There is another important consideration too with coal plants, along those lines, Wesley. Adding new units to an existing plant site is cheaper than greenfield, as the land is paid for, permitting is much easier, transport schemes are already set up, ash and other waste disposal already in place, the coal yard is built, administration buildings are on-site, T&D is already routed to the plant… Sure, most items would need to be upsized or uprated to handle the additional capacity, but overall the cost of a 1000MW plant added to an existing site may be as low as 2/3 of what a greenfield plant would be.
The numbers you are looking for are all over the place because the conditions and variations under which these plants are built varies widely.
Many utilities rely on the Electric Power Research Institutes (EPRI) data within their Technical Assesmant Guide (TAG). The info is proprietery so I can’t republish anything from them.

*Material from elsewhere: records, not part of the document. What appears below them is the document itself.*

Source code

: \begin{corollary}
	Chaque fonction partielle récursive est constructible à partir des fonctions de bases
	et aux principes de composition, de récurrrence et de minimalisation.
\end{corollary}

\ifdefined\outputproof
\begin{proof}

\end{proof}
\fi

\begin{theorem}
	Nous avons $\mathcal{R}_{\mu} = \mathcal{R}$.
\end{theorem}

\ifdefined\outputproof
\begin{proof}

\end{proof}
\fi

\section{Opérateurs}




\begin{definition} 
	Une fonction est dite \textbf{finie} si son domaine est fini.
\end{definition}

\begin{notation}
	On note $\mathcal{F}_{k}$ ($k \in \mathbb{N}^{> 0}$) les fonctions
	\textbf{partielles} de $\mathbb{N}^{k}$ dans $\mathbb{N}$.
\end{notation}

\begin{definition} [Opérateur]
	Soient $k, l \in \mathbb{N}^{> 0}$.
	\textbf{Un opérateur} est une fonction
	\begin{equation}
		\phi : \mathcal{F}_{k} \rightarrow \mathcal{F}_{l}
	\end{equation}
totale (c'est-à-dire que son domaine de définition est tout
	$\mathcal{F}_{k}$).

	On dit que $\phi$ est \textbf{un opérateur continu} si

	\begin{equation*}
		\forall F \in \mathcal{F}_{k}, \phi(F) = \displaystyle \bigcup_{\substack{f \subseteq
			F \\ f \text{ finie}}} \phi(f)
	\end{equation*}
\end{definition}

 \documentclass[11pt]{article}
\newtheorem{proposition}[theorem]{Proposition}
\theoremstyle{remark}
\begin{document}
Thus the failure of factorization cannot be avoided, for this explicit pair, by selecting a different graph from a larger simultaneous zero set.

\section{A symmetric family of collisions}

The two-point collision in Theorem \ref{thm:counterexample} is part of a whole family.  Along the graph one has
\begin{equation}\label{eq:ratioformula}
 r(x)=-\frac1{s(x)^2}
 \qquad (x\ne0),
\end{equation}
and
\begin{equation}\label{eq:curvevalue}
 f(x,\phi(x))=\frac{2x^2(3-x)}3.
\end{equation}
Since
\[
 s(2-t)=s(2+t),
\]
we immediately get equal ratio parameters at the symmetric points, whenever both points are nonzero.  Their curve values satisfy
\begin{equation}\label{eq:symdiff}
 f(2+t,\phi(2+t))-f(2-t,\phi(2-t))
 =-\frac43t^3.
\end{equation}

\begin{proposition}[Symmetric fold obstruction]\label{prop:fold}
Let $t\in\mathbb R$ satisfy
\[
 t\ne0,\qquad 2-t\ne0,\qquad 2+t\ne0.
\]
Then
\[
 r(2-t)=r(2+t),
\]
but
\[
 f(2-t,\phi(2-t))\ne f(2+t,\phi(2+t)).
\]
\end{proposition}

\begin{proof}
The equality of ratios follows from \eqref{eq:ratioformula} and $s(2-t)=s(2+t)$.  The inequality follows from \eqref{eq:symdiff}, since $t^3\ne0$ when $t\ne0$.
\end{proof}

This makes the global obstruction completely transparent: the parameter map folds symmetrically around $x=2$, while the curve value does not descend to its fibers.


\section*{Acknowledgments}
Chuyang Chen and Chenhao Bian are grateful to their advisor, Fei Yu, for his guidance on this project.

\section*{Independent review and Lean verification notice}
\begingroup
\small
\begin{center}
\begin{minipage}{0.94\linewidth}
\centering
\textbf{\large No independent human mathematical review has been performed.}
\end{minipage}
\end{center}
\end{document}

Since all power plants are not 1000 MW most comparison is done on a per KW cost basis. To get a 1000 MW figure just multiply the $/kw by 1,000,000. As for an answer to your question, here is a range of costs for each technology based on my experience reviewing publically available publications other (my caveat) than the TAG:
Coal $1200 - 2400 /kw
Nuclear $ ? - (GE and Westinghouse have proprietary info that they will not even allow EPRI to publish and I’ve never worked on pricing for that typw of plant, my guess is that the construction costs aren’t too far above coal) None are being built due to higher operating and regulation costs
Hydro and - $? - Again, the roadblock issue is not the construction costs but the siting and regulation costs
Geo - site specific and difficult to price - My guess is that construction costs are around $1000 /kw but the operating costs are pretty high
Natural Gas (combustion Turbine) - $200 - $600 /kw - Cheap to build but expensive to operate due to high fuel costs
Natural Gas (Combined Cycle) - $400-$1000 /kw - more costly to build but cheaper to run than combustion turbine.
Wind - $1000 - $2000 /kw
Fuel Cells - $2000 - $3000 /kw
Solar Photovoltaic - $5000 - $10,000 /kw
Solar Thermal - $4000 -$8000 /kw
Note that all of these costs are costs to build only; not to operate. From inspection of just the build costs one would be tempted to build only natural gas combustion turbines. But the overall cost to supply energy also includes the operating costs and a combustion turbine would be much more expensive to supply power for long term use compared to a coal unit. Combustion turbines come in handy for load spikes. Example during hot weather the combustion turbines may run to supply air conditioner load. Round-the-clock energy is supplied by coal units since they are the cheapest to run for continuous use.
I just had to come back and address this statement. The idea that any technology is disadvantaged because the energy companies find it competitive is too weak to be a serious factor for development.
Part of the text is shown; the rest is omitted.